------ EXERCISE INPUTS ------

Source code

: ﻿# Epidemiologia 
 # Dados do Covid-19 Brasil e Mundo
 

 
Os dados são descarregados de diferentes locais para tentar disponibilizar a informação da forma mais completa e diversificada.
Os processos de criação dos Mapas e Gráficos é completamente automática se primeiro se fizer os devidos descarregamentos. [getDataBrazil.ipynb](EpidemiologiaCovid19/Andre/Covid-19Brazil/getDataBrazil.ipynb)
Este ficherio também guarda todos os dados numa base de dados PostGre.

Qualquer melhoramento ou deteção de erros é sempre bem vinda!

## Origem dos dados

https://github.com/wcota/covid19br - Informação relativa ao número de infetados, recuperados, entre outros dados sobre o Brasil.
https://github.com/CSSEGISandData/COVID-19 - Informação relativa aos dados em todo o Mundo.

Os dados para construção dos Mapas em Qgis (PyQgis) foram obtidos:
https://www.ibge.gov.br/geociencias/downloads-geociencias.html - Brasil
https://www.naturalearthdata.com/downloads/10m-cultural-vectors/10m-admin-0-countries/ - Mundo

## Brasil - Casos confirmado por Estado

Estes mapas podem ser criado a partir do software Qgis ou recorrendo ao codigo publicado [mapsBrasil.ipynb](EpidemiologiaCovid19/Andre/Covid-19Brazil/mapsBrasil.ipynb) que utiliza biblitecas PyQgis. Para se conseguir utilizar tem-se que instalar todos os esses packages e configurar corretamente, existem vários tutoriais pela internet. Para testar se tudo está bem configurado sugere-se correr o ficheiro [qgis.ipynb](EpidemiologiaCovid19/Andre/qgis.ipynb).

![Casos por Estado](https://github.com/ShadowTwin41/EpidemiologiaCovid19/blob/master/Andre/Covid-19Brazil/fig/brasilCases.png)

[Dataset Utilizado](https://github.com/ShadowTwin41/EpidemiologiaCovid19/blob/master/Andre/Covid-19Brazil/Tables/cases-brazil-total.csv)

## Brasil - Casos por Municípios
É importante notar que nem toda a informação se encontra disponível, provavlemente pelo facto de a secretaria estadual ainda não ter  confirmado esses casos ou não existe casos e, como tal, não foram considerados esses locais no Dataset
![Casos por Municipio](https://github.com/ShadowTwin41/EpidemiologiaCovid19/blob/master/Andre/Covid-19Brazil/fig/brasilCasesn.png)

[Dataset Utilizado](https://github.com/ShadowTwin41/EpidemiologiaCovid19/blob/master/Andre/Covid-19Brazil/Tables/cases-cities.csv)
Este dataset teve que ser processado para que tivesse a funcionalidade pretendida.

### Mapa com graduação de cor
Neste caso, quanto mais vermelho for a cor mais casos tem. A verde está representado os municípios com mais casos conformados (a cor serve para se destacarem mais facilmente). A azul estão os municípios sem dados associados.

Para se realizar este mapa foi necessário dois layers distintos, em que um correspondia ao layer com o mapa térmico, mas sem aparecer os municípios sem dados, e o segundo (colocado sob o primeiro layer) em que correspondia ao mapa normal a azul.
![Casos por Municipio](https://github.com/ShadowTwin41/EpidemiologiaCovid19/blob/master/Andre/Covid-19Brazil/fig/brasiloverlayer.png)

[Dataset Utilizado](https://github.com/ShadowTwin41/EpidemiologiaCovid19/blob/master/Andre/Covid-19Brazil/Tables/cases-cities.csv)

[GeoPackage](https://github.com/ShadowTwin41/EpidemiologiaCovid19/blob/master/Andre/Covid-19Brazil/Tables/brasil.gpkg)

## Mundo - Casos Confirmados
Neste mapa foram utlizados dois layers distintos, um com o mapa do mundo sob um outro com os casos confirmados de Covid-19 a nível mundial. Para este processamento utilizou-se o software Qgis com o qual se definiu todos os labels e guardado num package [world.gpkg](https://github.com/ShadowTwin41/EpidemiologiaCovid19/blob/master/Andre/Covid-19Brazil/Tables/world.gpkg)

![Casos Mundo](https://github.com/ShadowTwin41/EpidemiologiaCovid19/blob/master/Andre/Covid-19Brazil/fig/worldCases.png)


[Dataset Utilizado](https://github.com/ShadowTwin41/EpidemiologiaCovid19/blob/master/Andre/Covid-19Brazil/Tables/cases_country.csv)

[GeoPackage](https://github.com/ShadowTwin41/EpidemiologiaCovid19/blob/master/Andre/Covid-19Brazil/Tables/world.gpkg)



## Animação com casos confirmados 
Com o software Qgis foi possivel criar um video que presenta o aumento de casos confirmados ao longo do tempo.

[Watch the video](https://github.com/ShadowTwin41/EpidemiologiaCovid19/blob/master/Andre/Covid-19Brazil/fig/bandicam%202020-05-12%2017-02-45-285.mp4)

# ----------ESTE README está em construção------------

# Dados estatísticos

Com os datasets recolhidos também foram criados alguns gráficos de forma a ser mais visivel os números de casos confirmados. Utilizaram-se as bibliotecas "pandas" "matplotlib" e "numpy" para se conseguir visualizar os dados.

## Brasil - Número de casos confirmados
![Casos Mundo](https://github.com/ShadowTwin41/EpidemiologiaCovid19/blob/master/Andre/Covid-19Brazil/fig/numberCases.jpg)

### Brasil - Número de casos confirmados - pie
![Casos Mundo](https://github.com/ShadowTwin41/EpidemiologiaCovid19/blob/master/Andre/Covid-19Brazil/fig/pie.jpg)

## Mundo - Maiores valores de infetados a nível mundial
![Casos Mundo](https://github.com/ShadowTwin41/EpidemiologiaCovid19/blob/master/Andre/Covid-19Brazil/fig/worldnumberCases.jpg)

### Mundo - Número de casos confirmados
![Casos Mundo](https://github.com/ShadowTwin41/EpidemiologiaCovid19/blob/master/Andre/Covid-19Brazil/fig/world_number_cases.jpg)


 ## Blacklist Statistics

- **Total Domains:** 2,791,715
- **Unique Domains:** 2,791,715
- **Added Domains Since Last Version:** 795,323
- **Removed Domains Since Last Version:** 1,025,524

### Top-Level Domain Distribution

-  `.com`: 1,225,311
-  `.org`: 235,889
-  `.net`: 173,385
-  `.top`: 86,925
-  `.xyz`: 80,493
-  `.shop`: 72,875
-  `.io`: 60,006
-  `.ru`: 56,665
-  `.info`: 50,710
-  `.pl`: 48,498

------

### [WORK ORDER]
Repeat all the records. Match each line exactly.

### [EXPECTED ANSWER]
Source code

: ﻿# Epidemiologia 
 # Dados do Covid-19 Brasil e Mundo
 

 
Os dados são descarregados de diferentes locais para tentar disponibilizar a informação da forma mais completa e diversificada.
Os processos de criação dos Mapas e Gráficos é completamente automática se primeiro se fizer os devidos descarregamentos. [getDataBrazil.ipynb](EpidemiologiaCovid19/Andre/Covid-19Brazil/getDataBrazil.ipynb)
Este ficherio também guarda todos os dados numa base de dados PostGre.

Qualquer melhoramento ou deteção de erros é sempre bem vinda!

## Origem dos dados

https://github.com/wcota/covid19br - Informação relativa ao número de infetados, recuperados, entre outros dados sobre o Brasil.
https://github.com/CSSEGISandData/COVID-19 - Informação relativa aos dados em todo o Mundo.

Os dados para construção dos Mapas em Qgis (PyQgis) foram obtidos:
https://www.ibge.gov.br/geociencias/downloads-geociencias.html - Brasil
https://www.naturalearthdata.com/downloads/10m-cultural-vectors/10m-admin-0-countries/ - Mundo

## Brasil - Casos confirmado por Estado

Estes mapas podem ser criado a partir do software Qgis ou recorrendo ao codigo publicado [mapsBrasil.ipynb](EpidemiologiaCovid19/Andre/Covid-19Brazil/mapsBrasil.ipynb) que utiliza biblitecas PyQgis. Para se conseguir utilizar tem-se que instalar todos os esses packages e configurar corretamente, existem vários tutoriais pela internet. Para testar se tudo está bem configurado sugere-se correr o ficheiro [qgis.ipynb](EpidemiologiaCovid19/Andre/qgis.ipynb).

![Casos por Estado](https://github.com/ShadowTwin41/EpidemiologiaCovid19/blob/master/Andre/Covid-19Brazil/fig/brasilCases.png)

[Dataset Utilizado](https://github.com/ShadowTwin41/EpidemiologiaCovid19/blob/master/Andre/Covid-19Brazil/Tables/cases-brazil-total.csv)

## Brasil - Casos por Municípios
É importante notar que nem toda a informação se encontra disponível, provavlemente pelo facto de a secretaria estadual ainda não ter  confirmado esses casos ou não existe casos e, como tal, não foram considerados esses locais no Dataset
![Casos por Municipio](https://github.com/ShadowTwin41/EpidemiologiaCovid19/blob/master/Andre/Covid-19Brazil/fig/brasilCasesn.png)

[Dataset Utilizado](https://github.com/ShadowTwin41/EpidemiologiaCovid19/blob/master/Andre/Covid-19Brazil/Tables/cases-cities.csv)
Este dataset teve que ser processado para que tivesse a funcionalidade pretendida.

### Mapa com graduação de cor
Neste caso, quanto mais vermelho for a cor mais casos tem. A verde está representado os municípios com mais casos conformados (a cor serve para se destacarem mais facilmente). A azul estão os municípios sem dados associados.

Para se realizar este mapa foi necessário dois layers distintos, em que um correspondia ao layer com o mapa térmico, mas sem aparecer os municípios sem dados, e o segundo (colocado sob o primeiro layer) em que correspondia ao mapa normal a azul.
![Casos por Municipio](https://github.com/ShadowTwin41/EpidemiologiaCovid19/blob/master/Andre/Covid-19Brazil/fig/brasiloverlayer.png)

[Dataset Utilizado](https://github.com/ShadowTwin41/EpidemiologiaCovid19/blob/master/Andre/Covid-19Brazil/Tables/cases-cities.csv)

[GeoPackage](https://github.com/ShadowTwin41/EpidemiologiaCovid19/blob/master/Andre/Covid-19Brazil/Tables/brasil.gpkg)

## Mundo - Casos Confirmados
Neste mapa foram utlizados dois layers distintos, um com o mapa do mundo sob um outro com os casos confirmados de Covid-19 a nível mundial. Para este processamento utilizou-se o software Qgis com o qual se definiu todos os labels e guardado num package [world.gpkg](https://github.com/ShadowTwin41/EpidemiologiaCovid19/blob/master/Andre/Covid-19Brazil/Tables/world.gpkg)

![Casos Mundo](https://github.com/ShadowTwin41/EpidemiologiaCovid19/blob/master/Andre/Covid-19Brazil/fig/worldCases.png)


[Dataset Utilizado](https://github.com/ShadowTwin41/EpidemiologiaCovid19/blob/master/Andre/Covid-19Brazil/Tables/cases_country.csv)

[GeoPackage](https://github.com/ShadowTwin41/EpidemiologiaCovid19/blob/master/Andre/Covid-19Brazil/Tables/world.gpkg)



## Animação com casos confirmados 
Com o software Qgis foi possivel criar um video que presenta o aumento de casos confirmados ao longo do tempo.

[Watch the video](https://github.com/ShadowTwin41/EpidemiologiaCovid19/blob/master/Andre/Covid-19Brazil/fig/bandicam%202020-05-12%2017-02-45-285.mp4)

# ----------ESTE README está em construção------------

# Dados estatísticos

Com os datasets recolhidos também foram criados alguns gráficos de forma a ser mais visivel os números de casos confirmados. Utilizaram-se as bibliotecas "pandas" "matplotlib" e "numpy" para se conseguir visualizar os dados.

## Brasil - Número de casos confirmados
![Casos Mundo](https://github.com/ShadowTwin41/EpidemiologiaCovid19/blob/master/Andre/Covid-19Brazil/fig/numberCases.jpg)

### Brasil - Número de casos confirmados - pie
![Casos Mundo](https://github.com/ShadowTwin41/EpidemiologiaCovid19/blob/master/Andre/Covid-19Brazil/fig/pie.jpg)

## Mundo - Maiores valores de infetados a nível mundial
![Casos Mundo](https://github.com/ShadowTwin41/EpidemiologiaCovid19/blob/master/Andre/Covid-19Brazil/fig/worldnumberCases.jpg)

### Mundo - Número de casos confirmados
![Casos Mundo](https://github.com/ShadowTwin41/EpidemiologiaCovid19/blob/master/Andre/Covid-19Brazil/fig/world_number_cases.jpg)


 ## Blacklist Statistics

- **Total Domains:** 2,791,715
- **Unique Domains:** 2,791,715
- **Added Domains Since Last Version:** 795,323
- **Removed Domains Since Last Version:** 1,025,524

### Top-Level Domain Distribution

-  `.com`: 1,225,311
-  `.org`: 235,889
-  `.net`: 173,385
-  `.top`: 86,925
-  `.xyz`: 80,493
-  `.shop`: 72,875
-  `.io`: 60,006
-  `.ru`: 56,665
-  `.info`: 50,710
-  `.pl`: 48,498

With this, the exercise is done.